En las décadas siguientes y hasta finales de siglo las controversias y disputas en torno al poder armado estuvieron en el centro de la vida política argentina. Para entonces el estado nacional contaba con un ejército relativamente subordinado a un comando único, pero ese punto de llegada no había resultado de un camino gradual de consolidación estatal sino de un proceso sinuoso y muy conflictivo en el que colisionaron diferentes formas de entender y practicar el uso de la fuerza así como de concebir el poder del estado. La tensión entre propuestas de fuerte centralización y otras que se inclinaban por dar mayor autonomía a las provincias atravesó todo el período. La institución de la Guardia Nacional estuvo en el centro de esos combates simbólicos y materiales, como se verá a continuación.
La ciudadanía en armas
La Guardia Nacional se edificó sobre la base de un imaginario cívico-patriótico plasmado en la figura del ciudadano en armas ya presente en las milicias. El patriotismo era entendido como cualidad y como virtud, materializadas en la defensa armada de la patria frente a cualquier agente que pusiese en peligro “su felicidad y seguridad”. El artículo 21 de la Constitución estableció así la obligación ciudadana de “armarse en defensa de la Patria y de esta Constitución”, esto es, de la nación pero también de la república y sus leyes.

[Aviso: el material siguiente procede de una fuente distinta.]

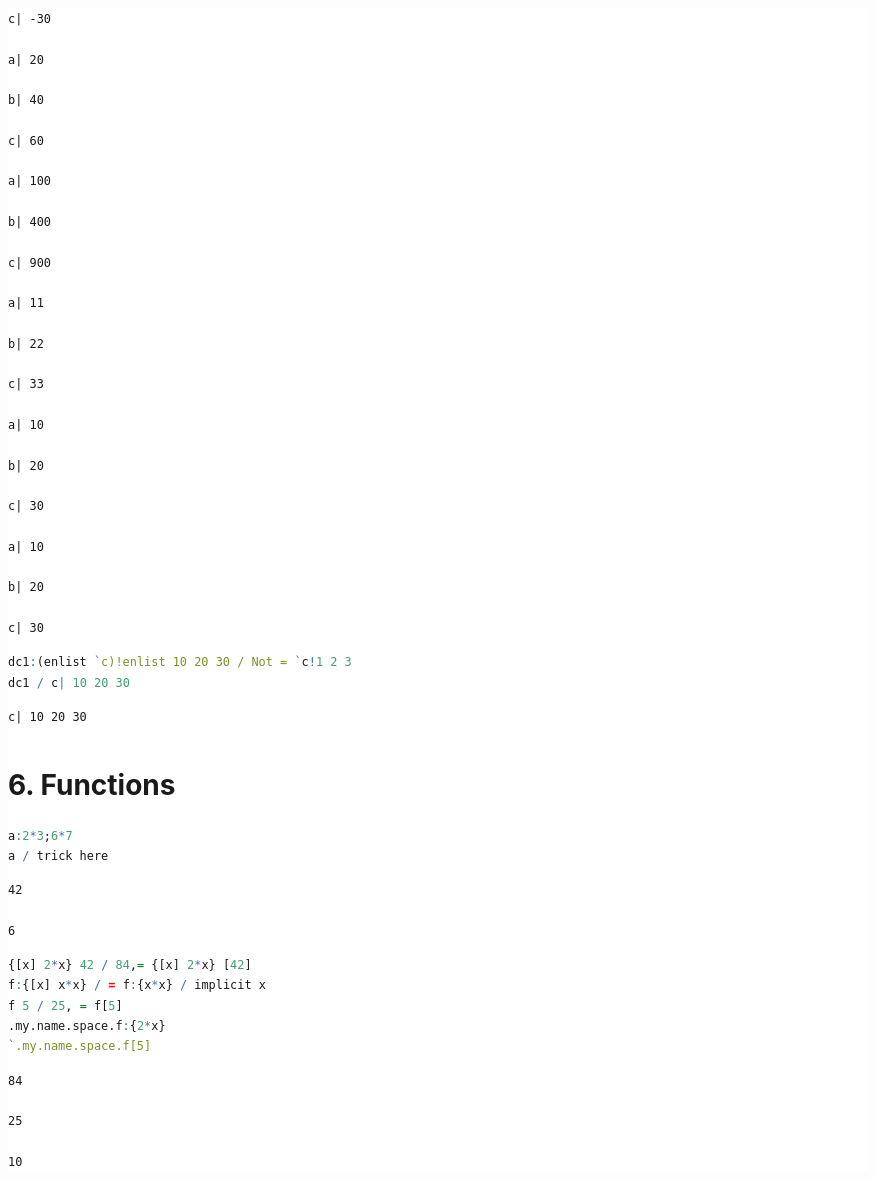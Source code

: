     c| -30

    a| 20

    b| 40

    c| 60

    a| 100

    b| 400

    c| 900

    a| 11

    b| 22

    c| 33

    a| 10

    b| 20

    c| 30

    a| 10

    b| 20

    c| 30

```q
dc1:(enlist `c)!enlist 10 20 30 / Not = `c!1 2 3
dc1 / c| 10 20 30
```
    c| 10 20 30

# 6. Functions
```q
a:2*3;6*7 
a / trick here
```

    42

    6

```q
{[x] 2*x} 42 / 84,= {[x] 2*x} [42]
f:{[x] x*x} / = f:{x*x} / implicit x
f 5 / 25, = f[5]
.my.name.space.f:{2*x}
`.my.name.space.f[5]
```
    84

    25

    10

Estos principios y valores se proyectaron al decreto fundacional de la Guardia y se difundieron ampliamente a través de rituales, actos conmemorativos y discursos a lo largo de toda la geografía nacional.

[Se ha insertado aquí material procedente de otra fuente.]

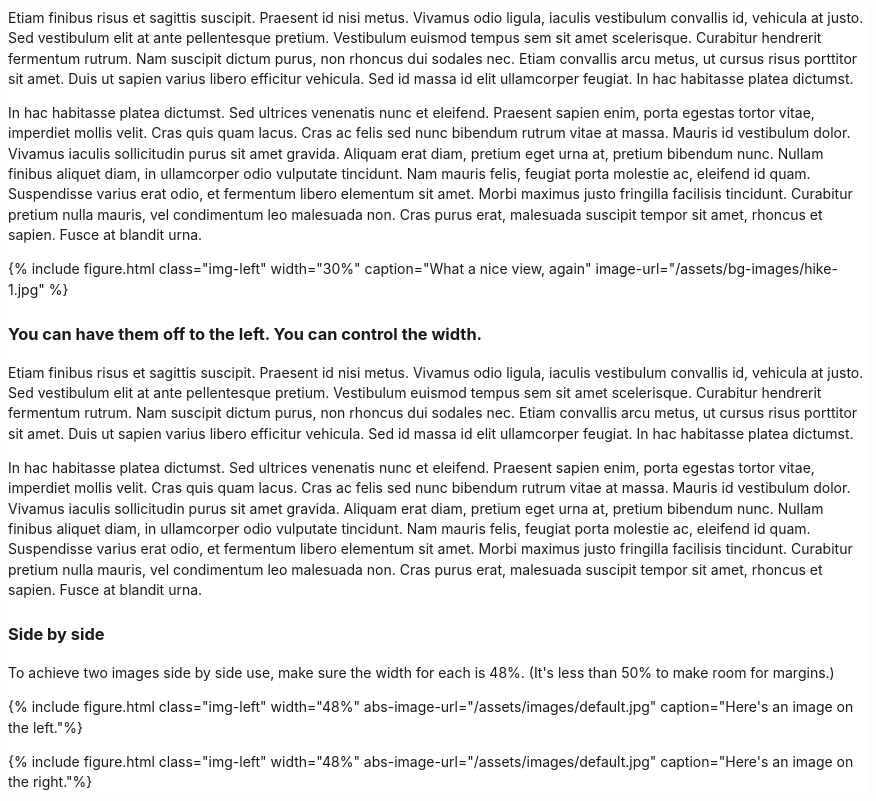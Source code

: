 Etiam finibus risus et sagittis suscipit. Praesent id nisi metus. Vivamus odio ligula, iaculis vestibulum convallis id, vehicula at justo. Sed vestibulum elit at ante pellentesque pretium. Vestibulum euismod tempus sem sit amet scelerisque. Curabitur hendrerit fermentum rutrum. Nam suscipit dictum purus, non rhoncus dui sodales nec. Etiam convallis arcu metus, ut cursus risus porttitor sit amet. Duis ut sapien varius libero efficitur vehicula. Sed id massa id elit ullamcorper feugiat. In hac habitasse platea dictumst.

In hac habitasse platea dictumst. Sed ultrices venenatis nunc et eleifend. Praesent sapien enim, porta egestas tortor vitae, imperdiet mollis velit. Cras quis quam lacus. Cras ac felis sed nunc bibendum rutrum vitae at massa. Mauris id vestibulum dolor. Vivamus iaculis sollicitudin purus sit amet gravida. Aliquam erat diam, pretium eget urna at, pretium bibendum nunc. Nullam finibus aliquet diam, in ullamcorper odio vulputate tincidunt. Nam mauris felis, feugiat porta molestie ac, eleifend id quam. Suspendisse varius erat odio, et fermentum libero elementum sit amet. Morbi maximus justo fringilla facilisis tincidunt. Curabitur pretium nulla mauris, vel condimentum leo malesuada non. Cras purus erat, malesuada suscipit tempor sit amet, rhoncus et sapien. Fusce at blandit urna.


{% include figure.html
  class="img-left"
  width="30%"
  caption="What a nice view, again"
  image-url="/assets/bg-images/hike-1.jpg"
%}

### You can have them off to the left. You can control the width.

Etiam finibus risus et sagittis suscipit. Praesent id nisi metus. Vivamus odio ligula, iaculis vestibulum convallis id, vehicula at justo. Sed vestibulum elit at ante pellentesque pretium. Vestibulum euismod tempus sem sit amet scelerisque. Curabitur hendrerit fermentum rutrum. Nam suscipit dictum purus, non rhoncus dui sodales nec. Etiam convallis arcu metus, ut cursus risus porttitor sit amet. Duis ut sapien varius libero efficitur vehicula. Sed id massa id elit ullamcorper feugiat. In hac habitasse platea dictumst.

In hac habitasse platea dictumst. Sed ultrices venenatis nunc et eleifend. Praesent sapien enim, porta egestas tortor vitae, imperdiet mollis velit. Cras quis quam lacus. Cras ac felis sed nunc bibendum rutrum vitae at massa. Mauris id vestibulum dolor. Vivamus iaculis sollicitudin purus sit amet gravida. Aliquam erat diam, pretium eget urna at, pretium bibendum nunc. Nullam finibus aliquet diam, in ullamcorper odio vulputate tincidunt. Nam mauris felis, feugiat porta molestie ac, eleifend id quam. Suspendisse varius erat odio, et fermentum libero elementum sit amet. Morbi maximus justo fringilla facilisis tincidunt. Curabitur pretium nulla mauris, vel condimentum leo malesuada non. Cras purus erat, malesuada suscipit tempor sit amet, rhoncus et sapien. Fusce at blandit urna.


### Side by side
To achieve two images side by side use, make sure the width for each is 48%. (It's less than 50% to make room for margins.)

{% include figure.html class="img-left" width="48%" abs-image-url="/assets/images/default.jpg" caption="Here's an image on the left."%}

{% include figure.html class="img-left" width="48%" abs-image-url="/assets/images/default.jpg" caption="Here's an image on the right."%}

<p style="clear:both"></p>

La imagen ideal del ciudadano armado articulaba el perfil del individuo trabajador y educado con el del activo partícipe de la vida pública y el patriota comprometido con la defensa de la república. Por lo tanto, estar enrolado no conllevaba un servicio permanente sino la obligación de todo ciudadano de estar dispuesto y preparado para empuñar las armas cuando fuera convocado por las autoridades pertinentes. En función de ello debía participar de los “ejercicios doctrinales”, que consistían en reuniones de periodicidad variable citadas públicamente mediante decretos gubernamentales para el entrenamiento armado de los ciudadanos.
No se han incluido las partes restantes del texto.